All three – Adam Neumann, Elizabeth Holmes and Trevor Milton were able to tap into the credulity of an investor base that has become fanatical and emotional about certain ideas. For Neumann is was the dream of revolutionizing work into some millennial utopia. For Holmes it was the promise of a medical breakthrough and the “genius” of a female 19 year old college drop out. For Milton it was the fanaticism surrounding everything “green” and eco-friendly. All these concepts drive an emotional response for many investors that ultimately cloud their vision and objectivity.

Folks should remember, exaggeration is lying and lying is a slippery slope that leads to the pit of fraud.

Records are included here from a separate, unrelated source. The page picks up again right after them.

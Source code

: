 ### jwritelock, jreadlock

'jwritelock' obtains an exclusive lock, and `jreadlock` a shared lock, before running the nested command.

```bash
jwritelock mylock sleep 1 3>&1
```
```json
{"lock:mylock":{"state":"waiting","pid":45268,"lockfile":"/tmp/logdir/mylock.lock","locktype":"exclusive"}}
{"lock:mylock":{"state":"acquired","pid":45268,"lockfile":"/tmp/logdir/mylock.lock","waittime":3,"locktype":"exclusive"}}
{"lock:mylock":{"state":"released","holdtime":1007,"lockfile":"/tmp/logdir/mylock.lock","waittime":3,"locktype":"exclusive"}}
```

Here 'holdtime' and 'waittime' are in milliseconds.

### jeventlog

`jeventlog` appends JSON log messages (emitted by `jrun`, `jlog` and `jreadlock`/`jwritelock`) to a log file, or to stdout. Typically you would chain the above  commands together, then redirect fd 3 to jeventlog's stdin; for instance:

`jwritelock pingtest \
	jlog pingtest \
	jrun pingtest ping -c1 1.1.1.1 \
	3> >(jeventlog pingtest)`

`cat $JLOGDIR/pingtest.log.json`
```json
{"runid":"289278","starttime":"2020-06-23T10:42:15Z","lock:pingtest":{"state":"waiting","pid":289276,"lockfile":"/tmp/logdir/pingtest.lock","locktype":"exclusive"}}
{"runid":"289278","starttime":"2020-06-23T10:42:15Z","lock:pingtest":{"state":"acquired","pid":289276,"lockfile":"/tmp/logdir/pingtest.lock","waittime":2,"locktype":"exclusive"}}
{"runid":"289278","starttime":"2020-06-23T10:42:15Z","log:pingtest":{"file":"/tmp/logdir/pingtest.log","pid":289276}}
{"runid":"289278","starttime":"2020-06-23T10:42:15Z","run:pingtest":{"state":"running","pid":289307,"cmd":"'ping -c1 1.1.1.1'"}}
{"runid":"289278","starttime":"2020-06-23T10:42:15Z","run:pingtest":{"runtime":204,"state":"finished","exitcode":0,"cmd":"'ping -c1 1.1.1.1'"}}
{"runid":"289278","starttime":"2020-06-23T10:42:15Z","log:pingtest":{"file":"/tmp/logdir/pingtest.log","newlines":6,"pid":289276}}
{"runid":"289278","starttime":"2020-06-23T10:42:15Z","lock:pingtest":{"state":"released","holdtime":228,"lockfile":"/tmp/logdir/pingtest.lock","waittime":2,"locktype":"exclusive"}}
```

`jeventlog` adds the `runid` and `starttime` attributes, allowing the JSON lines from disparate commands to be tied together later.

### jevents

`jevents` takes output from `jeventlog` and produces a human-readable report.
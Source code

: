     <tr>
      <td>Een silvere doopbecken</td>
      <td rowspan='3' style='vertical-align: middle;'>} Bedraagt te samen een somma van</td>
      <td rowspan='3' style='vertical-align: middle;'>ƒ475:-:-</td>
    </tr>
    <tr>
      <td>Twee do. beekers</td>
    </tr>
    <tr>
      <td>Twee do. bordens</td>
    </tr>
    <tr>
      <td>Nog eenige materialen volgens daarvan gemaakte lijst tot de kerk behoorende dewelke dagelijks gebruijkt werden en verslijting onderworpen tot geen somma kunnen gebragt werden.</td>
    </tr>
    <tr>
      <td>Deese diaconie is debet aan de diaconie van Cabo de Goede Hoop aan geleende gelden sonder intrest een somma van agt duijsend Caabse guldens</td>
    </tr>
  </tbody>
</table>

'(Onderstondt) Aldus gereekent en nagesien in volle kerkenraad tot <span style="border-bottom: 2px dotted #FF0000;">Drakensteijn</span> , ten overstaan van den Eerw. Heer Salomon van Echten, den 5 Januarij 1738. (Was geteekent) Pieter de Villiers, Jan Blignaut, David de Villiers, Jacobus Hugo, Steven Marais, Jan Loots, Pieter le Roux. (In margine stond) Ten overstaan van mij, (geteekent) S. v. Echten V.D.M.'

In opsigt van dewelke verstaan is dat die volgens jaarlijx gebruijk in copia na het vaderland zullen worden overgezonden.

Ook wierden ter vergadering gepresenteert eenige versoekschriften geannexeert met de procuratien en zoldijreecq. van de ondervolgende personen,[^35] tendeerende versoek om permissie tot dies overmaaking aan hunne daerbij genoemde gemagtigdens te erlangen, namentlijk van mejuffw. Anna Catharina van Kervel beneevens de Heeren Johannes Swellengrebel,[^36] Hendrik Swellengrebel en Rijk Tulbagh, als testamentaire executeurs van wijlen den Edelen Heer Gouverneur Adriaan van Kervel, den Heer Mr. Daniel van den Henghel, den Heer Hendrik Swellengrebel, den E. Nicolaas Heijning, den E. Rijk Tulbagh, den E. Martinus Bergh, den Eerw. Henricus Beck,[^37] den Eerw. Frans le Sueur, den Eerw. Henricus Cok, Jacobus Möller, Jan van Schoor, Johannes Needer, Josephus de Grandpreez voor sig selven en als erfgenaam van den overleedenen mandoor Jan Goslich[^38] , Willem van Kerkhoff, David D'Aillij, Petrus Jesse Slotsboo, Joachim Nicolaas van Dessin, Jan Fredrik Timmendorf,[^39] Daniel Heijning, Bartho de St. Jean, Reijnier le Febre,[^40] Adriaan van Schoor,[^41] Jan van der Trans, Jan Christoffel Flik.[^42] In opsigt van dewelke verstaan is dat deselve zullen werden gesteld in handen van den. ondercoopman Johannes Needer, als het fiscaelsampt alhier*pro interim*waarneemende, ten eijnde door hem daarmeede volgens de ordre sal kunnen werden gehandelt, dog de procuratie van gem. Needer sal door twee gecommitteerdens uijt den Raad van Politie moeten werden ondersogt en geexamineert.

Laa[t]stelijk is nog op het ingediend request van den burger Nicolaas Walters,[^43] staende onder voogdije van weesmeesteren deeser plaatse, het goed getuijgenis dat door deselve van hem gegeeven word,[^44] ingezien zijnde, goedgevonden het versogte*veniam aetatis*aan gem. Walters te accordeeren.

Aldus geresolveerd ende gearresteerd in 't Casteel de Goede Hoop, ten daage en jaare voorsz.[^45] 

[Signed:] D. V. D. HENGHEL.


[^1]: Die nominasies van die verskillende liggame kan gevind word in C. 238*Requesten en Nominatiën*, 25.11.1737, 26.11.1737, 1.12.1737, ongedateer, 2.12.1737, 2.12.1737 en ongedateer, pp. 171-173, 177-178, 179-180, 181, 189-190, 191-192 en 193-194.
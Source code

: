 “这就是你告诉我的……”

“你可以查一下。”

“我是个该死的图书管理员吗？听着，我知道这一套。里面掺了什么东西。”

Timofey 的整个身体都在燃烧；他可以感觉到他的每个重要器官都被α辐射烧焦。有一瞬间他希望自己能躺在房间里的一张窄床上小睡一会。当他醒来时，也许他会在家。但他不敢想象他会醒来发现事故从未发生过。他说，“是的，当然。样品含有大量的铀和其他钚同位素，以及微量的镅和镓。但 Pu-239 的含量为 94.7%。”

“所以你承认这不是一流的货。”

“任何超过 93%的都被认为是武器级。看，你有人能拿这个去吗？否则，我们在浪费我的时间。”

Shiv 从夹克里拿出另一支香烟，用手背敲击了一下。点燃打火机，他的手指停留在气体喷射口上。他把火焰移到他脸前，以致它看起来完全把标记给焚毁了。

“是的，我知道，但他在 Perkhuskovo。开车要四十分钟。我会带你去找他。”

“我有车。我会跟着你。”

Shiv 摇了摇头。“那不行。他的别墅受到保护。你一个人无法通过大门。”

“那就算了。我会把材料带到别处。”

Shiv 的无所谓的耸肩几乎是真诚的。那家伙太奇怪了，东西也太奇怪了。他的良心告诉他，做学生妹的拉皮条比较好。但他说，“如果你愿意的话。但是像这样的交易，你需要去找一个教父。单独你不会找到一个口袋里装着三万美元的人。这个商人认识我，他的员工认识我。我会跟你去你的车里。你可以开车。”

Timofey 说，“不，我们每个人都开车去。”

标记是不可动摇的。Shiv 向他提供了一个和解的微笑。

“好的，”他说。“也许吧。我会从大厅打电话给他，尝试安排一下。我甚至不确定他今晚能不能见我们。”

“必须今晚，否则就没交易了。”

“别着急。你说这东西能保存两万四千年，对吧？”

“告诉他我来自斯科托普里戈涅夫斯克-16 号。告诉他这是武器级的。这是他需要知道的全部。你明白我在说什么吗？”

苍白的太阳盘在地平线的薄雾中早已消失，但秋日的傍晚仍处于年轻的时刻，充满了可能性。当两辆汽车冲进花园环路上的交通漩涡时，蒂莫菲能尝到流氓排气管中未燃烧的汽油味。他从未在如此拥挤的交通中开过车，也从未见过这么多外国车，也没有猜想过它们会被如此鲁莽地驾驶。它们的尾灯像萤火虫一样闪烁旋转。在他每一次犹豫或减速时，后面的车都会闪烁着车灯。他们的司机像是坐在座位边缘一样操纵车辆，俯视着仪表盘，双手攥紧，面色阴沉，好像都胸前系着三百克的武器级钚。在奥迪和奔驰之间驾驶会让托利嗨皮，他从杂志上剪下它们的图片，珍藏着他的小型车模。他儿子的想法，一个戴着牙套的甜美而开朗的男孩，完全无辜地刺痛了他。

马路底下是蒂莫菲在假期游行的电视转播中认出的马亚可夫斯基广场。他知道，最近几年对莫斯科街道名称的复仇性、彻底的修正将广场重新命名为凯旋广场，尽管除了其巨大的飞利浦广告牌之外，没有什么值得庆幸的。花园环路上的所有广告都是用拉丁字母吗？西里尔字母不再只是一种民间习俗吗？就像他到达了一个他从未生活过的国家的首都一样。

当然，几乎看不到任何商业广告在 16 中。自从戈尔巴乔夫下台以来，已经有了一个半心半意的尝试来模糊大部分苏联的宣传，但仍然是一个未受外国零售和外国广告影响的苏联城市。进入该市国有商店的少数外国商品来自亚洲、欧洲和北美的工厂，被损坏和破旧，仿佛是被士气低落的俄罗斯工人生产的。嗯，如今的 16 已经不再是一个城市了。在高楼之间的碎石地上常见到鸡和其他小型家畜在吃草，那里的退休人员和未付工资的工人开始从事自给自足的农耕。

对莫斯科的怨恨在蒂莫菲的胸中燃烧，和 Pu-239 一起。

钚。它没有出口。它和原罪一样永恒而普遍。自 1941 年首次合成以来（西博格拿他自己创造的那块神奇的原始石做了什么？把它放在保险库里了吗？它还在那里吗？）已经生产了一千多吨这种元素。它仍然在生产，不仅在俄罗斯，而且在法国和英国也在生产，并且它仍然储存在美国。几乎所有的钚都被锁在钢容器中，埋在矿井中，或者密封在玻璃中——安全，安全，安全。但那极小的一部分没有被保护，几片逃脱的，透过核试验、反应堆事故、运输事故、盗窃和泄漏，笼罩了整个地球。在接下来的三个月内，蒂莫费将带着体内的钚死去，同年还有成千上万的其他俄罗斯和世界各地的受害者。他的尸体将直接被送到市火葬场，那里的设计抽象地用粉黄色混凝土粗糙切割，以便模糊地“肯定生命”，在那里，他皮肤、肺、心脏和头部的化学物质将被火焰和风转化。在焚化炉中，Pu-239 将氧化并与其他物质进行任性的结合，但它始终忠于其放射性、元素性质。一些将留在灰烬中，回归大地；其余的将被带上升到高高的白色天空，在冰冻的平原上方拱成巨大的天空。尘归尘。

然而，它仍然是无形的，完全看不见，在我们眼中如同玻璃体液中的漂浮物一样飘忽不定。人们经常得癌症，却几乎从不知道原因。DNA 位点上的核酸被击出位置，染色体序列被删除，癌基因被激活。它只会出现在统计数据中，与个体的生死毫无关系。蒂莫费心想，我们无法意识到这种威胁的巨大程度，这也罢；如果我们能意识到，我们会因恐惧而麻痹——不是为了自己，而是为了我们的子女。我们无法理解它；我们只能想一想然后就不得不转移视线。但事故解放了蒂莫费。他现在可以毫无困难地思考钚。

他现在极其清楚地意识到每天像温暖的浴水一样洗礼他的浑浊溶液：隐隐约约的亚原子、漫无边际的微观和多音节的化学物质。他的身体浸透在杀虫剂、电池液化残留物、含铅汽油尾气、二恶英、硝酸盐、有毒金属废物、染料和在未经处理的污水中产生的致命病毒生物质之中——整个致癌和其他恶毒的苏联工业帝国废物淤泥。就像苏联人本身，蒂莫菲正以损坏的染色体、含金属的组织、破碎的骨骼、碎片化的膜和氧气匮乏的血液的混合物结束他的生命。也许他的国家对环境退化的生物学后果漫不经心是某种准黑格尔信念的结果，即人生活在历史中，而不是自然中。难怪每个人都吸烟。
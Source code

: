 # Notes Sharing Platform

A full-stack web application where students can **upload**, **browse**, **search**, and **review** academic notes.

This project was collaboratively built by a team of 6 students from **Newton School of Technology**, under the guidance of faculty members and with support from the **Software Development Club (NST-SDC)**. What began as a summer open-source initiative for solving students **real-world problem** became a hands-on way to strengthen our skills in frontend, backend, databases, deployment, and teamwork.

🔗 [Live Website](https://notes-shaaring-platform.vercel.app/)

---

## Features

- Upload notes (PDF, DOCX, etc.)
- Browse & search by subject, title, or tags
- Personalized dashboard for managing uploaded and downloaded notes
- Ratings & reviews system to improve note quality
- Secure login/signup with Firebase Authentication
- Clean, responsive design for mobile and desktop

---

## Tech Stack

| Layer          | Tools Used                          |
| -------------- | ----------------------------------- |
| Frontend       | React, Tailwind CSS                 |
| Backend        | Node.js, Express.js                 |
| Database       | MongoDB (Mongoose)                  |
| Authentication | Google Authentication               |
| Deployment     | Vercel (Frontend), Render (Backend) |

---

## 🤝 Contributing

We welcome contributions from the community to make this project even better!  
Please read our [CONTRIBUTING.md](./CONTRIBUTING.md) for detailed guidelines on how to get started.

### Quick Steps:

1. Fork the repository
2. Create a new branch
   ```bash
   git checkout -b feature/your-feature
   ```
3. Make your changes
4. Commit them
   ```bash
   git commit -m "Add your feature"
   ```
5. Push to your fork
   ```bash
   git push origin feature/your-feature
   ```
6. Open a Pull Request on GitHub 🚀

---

In general here are some red flags of investment fraud checklist: 

  1. High turnover in senior and middle management.
  2. CEO complains repeatedly about short-sellers.
  3. Proxy risk factors mention short-sellers.
  4. A CEO who doesn’t live in the city where the company is located.
  5. Someone who treats his or her assistants and secretaries badly.
  6. A leader with a large corporate jet allowance disclosed in the proxy.
  7. Constant restructuring and layoffs, even in good times.
  8. Frequent press releases about winning business with unnamed customers..
  9. Small/unknown companies touting contracts or relationships with large household name companies. E.g., “We have signed a memorandum of understanding with Boeing”.
  10. Compensation that consistently appears egregious relative to the size of the company and the compensation of its peers.
  11. 2 pages’ worth of related party transactions in the proxy.
  12. New lavish headquarters.
  13. Big naming rights deals to stadiums.
  14. CEO gives interviews in hard-hats.
  15. Major executives are married to each other.
  16. High amount of travel expense.
  17. Spends a lot of $$$ on consultants.
  18. Excessive or nonsensical ESG disclosures.
  19. The use of ‘serial entrepreneur’ biographies by management.
  20. Tech companies with no patents granted or applications on file at the Patent Office.
  21. Located in region with weak criminal law penalties. Senior management who can make a run to their home country. Unknown accounting or law firms doing meaningful work.
  22. Unknown accounting or law firms doing meaningful work.
  23. Any company based in Ft. Lauderdale.
  24. Big Florida homes (homestead exemption from creditors’ claims). Abrupt trips to countries lacking extradition treaties. Dyed hair and veneers.
  25. Managers/shareholders with margin loans. Low levels of push back on corporate doc negotiation.
  26. Hiring a bunch of college buddies.
  27. Not showing organic growth ex M&A charging/re-arranging segments frequently.
  28. Frequent changes of accounting firm. ‘Strategic’ changes in fiscal reporting periods.
  29. Kissinger or similar luminaries on board of directors.
  30. “Philanthropy that tries too hard”.
  31. Executives who do not speak freely and candidly but resort to legal boilerplate or drivel.
  32. CEOs who wear wigs.
  33. The majority of equity compensation is time-vesting without any performance requirements.
  34. Responding. ‘Will follow up offline’ to detailed questions on conference call. And any reference to Street/consensus expectations.
  35. Long term guidance is non-GAAP/lots of adjustments in non-GAAP stuff.
  36. CEO is giving interviews promoting the stock.
  37. Number of senior executives that attend Davos every year.
  38. Marianne Jennings ‘Seven Signs of Ethical Collapse’ checklist: Pressure to maintain numbers, Fear and silence, Young ‘uns and a bigger-than-lif CEO, A weak board, Conflicts (of interest), Innovation like no other, and goodness in some areas atoning for evil in others.